Jonathan Holmes on Media Watch on Monday:
Holmes: This week, we're going to look at a fascinating and rather disturbing phenomenon: the way a large number of commercial talkback radio presenters deal with the contentious topic of climate change. It shouldn't need a government regulator to tell influential radio hosts to provide at least a modicum of balance on a subject as crucial as this.
Holmes on ABC Online's The Drum, March 4, 2010:
"Bias", too much of it, and "balance", the lack of it, are by far the major pre-occupations of those who complain to, or criticise, the ABC. "Bias" is notoriously difficult to pin down. After all, where one listener hears "right-wing bias", another will hear a "rare exhibition of balance". And vice-versa.
Holmes on Media Watch on Monday:
One reason that people are so angry is that fewer and fewer believe that human-induced global warming is actually happening.
Will Steffen, executive director of the Australian National University Climate Change Institute in a letter to Media Watch on its website:
We don't use the word "believe" in science. We look at the data, interpret the data and make observations. We try to understand how systems are operating.
Tim Dean (who?) on The Drum yesterday:
Why is it the odds of someone being sceptical about climate change shoot up if you find out they're on the conservative side of the political spectrum? It's because, to conservatives, climate change is a moral issue.
Kevin Rudd, April 4, 2008:
The greatest moral and economic challenge we will face in the 21st century is climate change.
Lachlan Harris on his old boss Kevin Rudd on ABC1's Q&A on Monday:
He's got a very, very difficult job at the moment. He's doing it very, very well, and he's enjoying doing that job. I've got no reason to doubt it.

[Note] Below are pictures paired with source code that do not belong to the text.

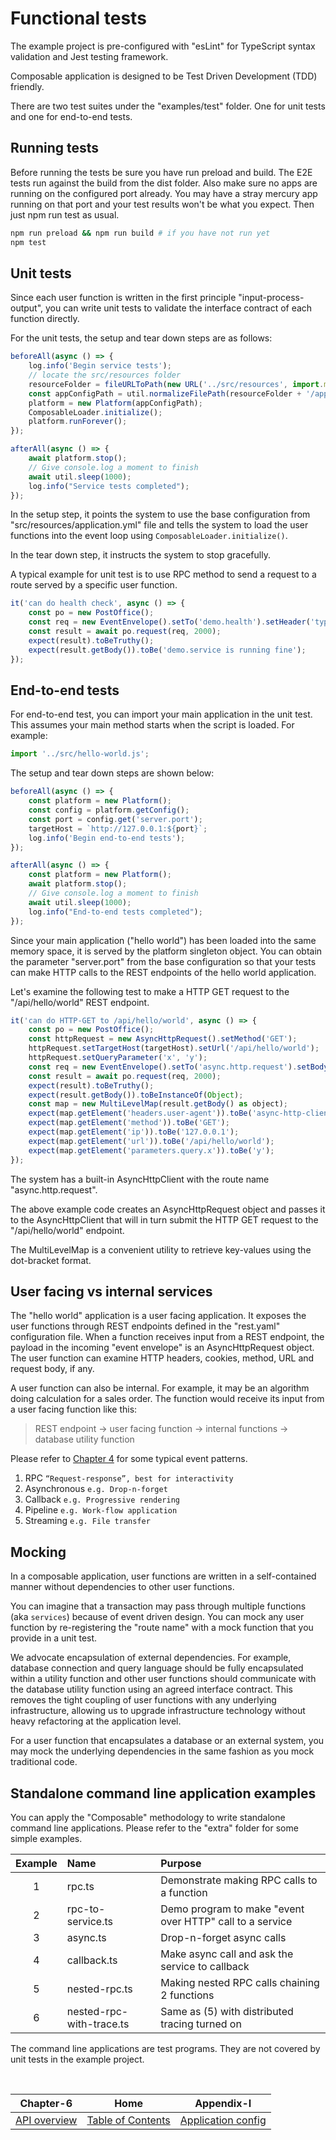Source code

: # Functional tests

The example project is pre-configured with "esLint" for TypeScript syntax validation and Jest testing framework.

Composable application is designed to be Test Driven Development (TDD) friendly.

There are two test suites under the "examples/test" folder. One for unit tests and one for end-to-end tests.

## Running tests

Before running the tests be sure you have run preload and build. The E2E tests run against the build from the dist folder.
Also make sure no apps are running on the configured port already. You may have a stray mercury app running on that port and your test results won't be what you expect.
Then just npm run test as usual.

```sh
npm run preload && npm run build # if you have not run yet
npm test
```

## Unit tests

Since each user function is written in the first principle "input-process-output", you can write unit tests
to validate the interface contract of each function directly.

For the unit tests, the setup and tear down steps are as follows:

```javascript
beforeAll(async () => {
    log.info('Begin service tests');
    // locate the src/resources folder
    resourceFolder = fileURLToPath(new URL('../src/resources', import.meta.url));
    const appConfigPath = util.normalizeFilePath(resourceFolder + '/application.yml');
    platform = new Platform(appConfigPath);
    ComposableLoader.initialize();
    platform.runForever();
});

afterAll(async () => {
    await platform.stop();
    // Give console.log a moment to finish
    await util.sleep(1000);
    log.info("Service tests completed");
});
```

In the setup step, it points the system to use the base configuration from "src/resources/application.yml" file and
tells the system to load the user functions into the event loop using `ComposableLoader.initialize()`.

In the tear down step, it instructs the system to stop gracefully.

A typical example for unit test is to use RPC method to send a request to a route served by a specific user function.

```javascript
it('can do health check', async () => {
    const po = new PostOffice();
    const req = new EventEnvelope().setTo('demo.health').setHeader('type', 'health');
    const result = await po.request(req, 2000);
    expect(result).toBeTruthy();
    expect(result.getBody()).toBe('demo.service is running fine');
});
```

## End-to-end tests

For end-to-end test, you can import your main application in the unit test. This assumes your main method starts
when the script is loaded. For example:

```javascript
import '../src/hello-world.js';
```

The setup and tear down steps are shown below:

```javascript
beforeAll(async () => {
    const platform = new Platform();
    const config = platform.getConfig();
    const port = config.get('server.port');
    targetHost = `http://127.0.0.1:${port}`;
    log.info('Begin end-to-end tests');
}); 

afterAll(async () => {
    const platform = new Platform();
    await platform.stop();
    // Give console.log a moment to finish
    await util.sleep(1000);
    log.info("End-to-end tests completed");
});
```

Since your main application ("hello world") has been loaded into the same memory space, it is served by the
platform singleton object. You can obtain the parameter "server.port" from the base configuration so that 
your tests can make HTTP calls to the REST endpoints of the hello world application.

Let's examine the following test to make a HTTP GET request to the "/api/hello/world" REST endpoint.

```javascript
it('can do HTTP-GET to /api/hello/world', async () => {
    const po = new PostOffice();
    const httpRequest = new AsyncHttpRequest().setMethod('GET');
    httpRequest.setTargetHost(targetHost).setUrl('/api/hello/world');
    httpRequest.setQueryParameter('x', 'y');
    const req = new EventEnvelope().setTo('async.http.request').setBody(httpRequest.toMap());
    const result = await po.request(req, 2000);   
    expect(result).toBeTruthy();
    expect(result.getBody()).toBeInstanceOf(Object);
    const map = new MultiLevelMap(result.getBody() as object);
    expect(map.getElement('headers.user-agent')).toBe('async-http-client');
    expect(map.getElement('method')).toBe('GET');
    expect(map.getElement('ip')).toBe('127.0.0.1');
    expect(map.getElement('url')).toBe('/api/hello/world');
    expect(map.getElement('parameters.query.x')).toBe('y');
}); 
```

The system has a built-in AsyncHttpClient with the route name "async.http.request".

The above example code creates an AsyncHttpRequest object and passes it to the AsyncHttpClient that
will in turn submit the HTTP GET request to the "/api/hello/world" endpoint.

The MultiLevelMap is a convenient utility to retrieve key-values using the dot-bracket format.

## User facing vs internal services

The "hello world" application is a user facing application. It exposes the user functions through REST endpoints
defined in the "rest.yaml" configuration file. When a function receives input from a REST endpoint, the payload
in the incoming "event envelope" is an AsyncHttpRequest object. The user function can examine HTTP headers, 
cookies, method, URL and request body, if any.

A user function can also be internal. For example, it may be an algorithm doing calculation for a sales order.
The function would receive its input from a user facing function like this:

> REST endpoint -> user facing function -> internal functions -> database utility function

Please refer to [Chapter 4](CHAPTER-4.md) for some typical event patterns.

1. RPC `“Request-response”, best for interactivity`
2. Asynchronous `e.g. Drop-n-forget`
3. Callback `e.g. Progressive rendering`
4. Pipeline `e.g. Work-flow application`
5. Streaming `e.g. File transfer`

## Mocking

In a composable application, user functions are written in a self-contained manner without dependencies to other
user functions.

You can imagine that a transaction may pass through multiple functions (aka `services`) because of event
driven design. You can mock any user function by re-registering the "route name" with a mock function that you
provide in a unit test.

We advocate encapsulation of external dependencies. For example, database connection and query language 
should be fully encapsulated within a utility function and other user functions should communicate with the 
database utility function using an agreed interface contract. This removes the tight coupling of user functions
with any underlying infrastructure, allowing us to upgrade infrastructure technology without heavy refactoring 
at the application level.

For a user function that encapsulates a database or an external system, you may mock the underlying dependencies
in the same fashion as you mock traditional code.

## Standalone command line application examples

You can apply the "Composable" methodology to write standalone command line applications. Please refer to the
"extra" folder for some simple examples.

| Example | Name                     | Purpose                                                  |
|:-------:|:-------------------------|:---------------------------------------------------------|
|    1    | rpc.ts                   | Demonstrate making RPC calls to a function               |
|    2    | rpc-to-service.ts        | Demo program to make "event over HTTP" call to a service |
|    3    | async.ts                 | Drop-n-forget async calls                                |
|    4    | callback.ts              | Make async call and ask the service to callback          |
|    5    | nested-rpc.ts            | Making nested RPC calls chaining 2 functions             |
|    6    | nested-rpc-with-trace.ts | Same as (5) with distributed tracing turned on           |

The command line applications are test programs. They are not covered by unit tests in the example project.

<br/>


|          Chapter-6           |                   Home                    |             Appendix-I              |
|:----------------------------:|:-----------------------------------------:|:-----------------------------------:|
| [API overview](CHAPTER-6.md) | [Table of Contents](TABLE-OF-CONTENTS.md) | [Application config](APPENDIX-I.md) |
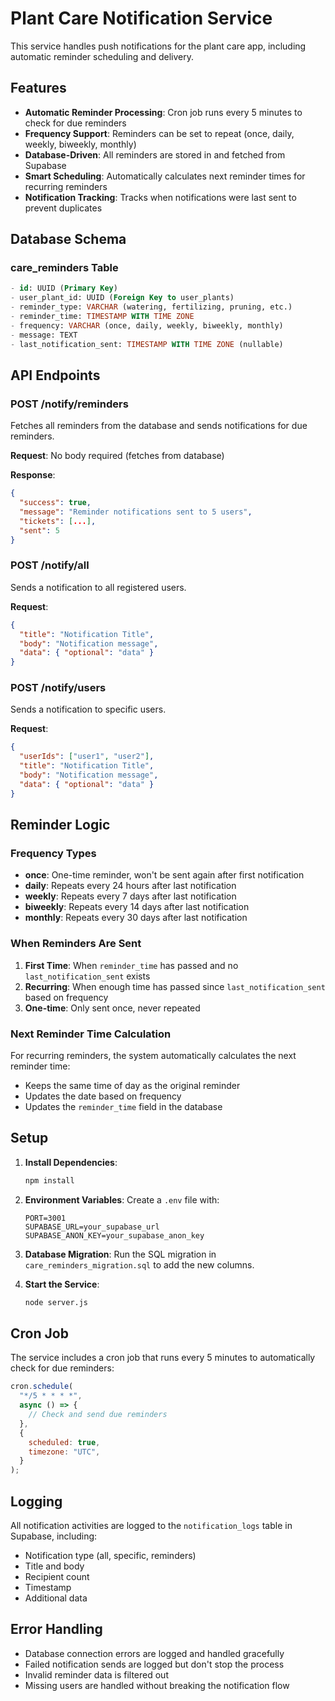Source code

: # Plant Care Notification Service

This service handles push notifications for the plant care app, including automatic reminder scheduling and delivery.

## Features

- **Automatic Reminder Processing**: Cron job runs every 5 minutes to check for due reminders
- **Frequency Support**: Reminders can be set to repeat (once, daily, weekly, biweekly, monthly)
- **Database-Driven**: All reminders are stored in and fetched from Supabase
- **Smart Scheduling**: Automatically calculates next reminder times for recurring reminders
- **Notification Tracking**: Tracks when notifications were last sent to prevent duplicates

## Database Schema

### care_reminders Table

```sql
- id: UUID (Primary Key)
- user_plant_id: UUID (Foreign Key to user_plants)
- reminder_type: VARCHAR (watering, fertilizing, pruning, etc.)
- reminder_time: TIMESTAMP WITH TIME ZONE
- frequency: VARCHAR (once, daily, weekly, biweekly, monthly)
- message: TEXT
- last_notification_sent: TIMESTAMP WITH TIME ZONE (nullable)
```

## API Endpoints

### POST /notify/reminders

Fetches all reminders from the database and sends notifications for due reminders.

**Request**: No body required (fetches from database)

**Response**:

```json
{
  "success": true,
  "message": "Reminder notifications sent to 5 users",
  "tickets": [...],
  "sent": 5
}
```

### POST /notify/all

Sends a notification to all registered users.

**Request**:

```json
{
  "title": "Notification Title",
  "body": "Notification message",
  "data": { "optional": "data" }
}
```

### POST /notify/users

Sends a notification to specific users.

**Request**:

```json
{
  "userIds": ["user1", "user2"],
  "title": "Notification Title",
  "body": "Notification message",
  "data": { "optional": "data" }
}
```

## Reminder Logic

### Frequency Types

- **once**: One-time reminder, won't be sent again after first notification
- **daily**: Repeats every 24 hours after last notification
- **weekly**: Repeats every 7 days after last notification
- **biweekly**: Repeats every 14 days after last notification
- **monthly**: Repeats every 30 days after last notification

### When Reminders Are Sent

1. **First Time**: When `reminder_time` has passed and no `last_notification_sent` exists
2. **Recurring**: When enough time has passed since `last_notification_sent` based on frequency
3. **One-time**: Only sent once, never repeated

### Next Reminder Time Calculation

For recurring reminders, the system automatically calculates the next reminder time:

- Keeps the same time of day as the original reminder
- Updates the date based on frequency
- Updates the `reminder_time` field in the database

## Setup

1. **Install Dependencies**:

   ```bash
   npm install
   ```

2. **Environment Variables**:
   Create a `.env` file with:

   ```
   PORT=3001
   SUPABASE_URL=your_supabase_url
   SUPABASE_ANON_KEY=your_supabase_anon_key
   ```

3. **Database Migration**:
   Run the SQL migration in `care_reminders_migration.sql` to add the new columns.

4. **Start the Service**:
   ```bash
   node server.js
   ```

## Cron Job

The service includes a cron job that runs every 5 minutes to automatically check for due reminders:

```javascript
cron.schedule(
  "*/5 * * * *",
  async () => {
    // Check and send due reminders
  },
  {
    scheduled: true,
    timezone: "UTC",
  }
);
```

## Logging

All notification activities are logged to the `notification_logs` table in Supabase, including:

- Notification type (all, specific, reminders)
- Title and body
- Recipient count
- Timestamp
- Additional data

## Error Handling

- Database connection errors are logged and handled gracefully
- Failed notification sends are logged but don't stop the process
- Invalid reminder data is filtered out
- Missing users are handled without breaking the notification flow
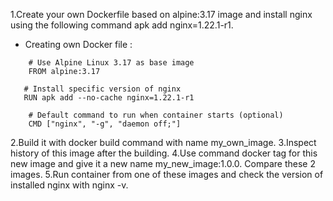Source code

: 1.Create your own Dockerfile based on alpine:3.17 image and install nginx using the following command apk add nginx=1.22.1-r1.

  - Creating own Docker file :
```
    # Use Alpine Linux 3.17 as base image
    FROM alpine:3.17
 ```

 ```
    # Install specific version of nginx
    RUN apk add --no-cache nginx=1.22.1-r1

```

```
    # Default command to run when container starts (optional)
    CMD ["nginx", "-g", "daemon off;"]
```

2.Build it with docker build command with name my_own_image.
3.Inspect history of this image after the building.
4.Use command docker tag for this new image and give it a new name my_new_image:1.0.0. Compare these 2 images.
5.Run container from one of these images and check the version of installed nginx with nginx -v.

Christopher Pyne: I've heard that formula before a few times over the last 18 years. I've been around a lot of leadership changes in the Liberal Party. That's the formula we usually use. They're very happy doing the job they're doing now.
Tony Jones: It seems to happen in both parties oddly enough.
Pyne: It's a bipartisan formula.
Julia Gillard on ABC 774, August 6, 2009:
Jon Faine: Is [there] succession planning between you and Kevin Rudd.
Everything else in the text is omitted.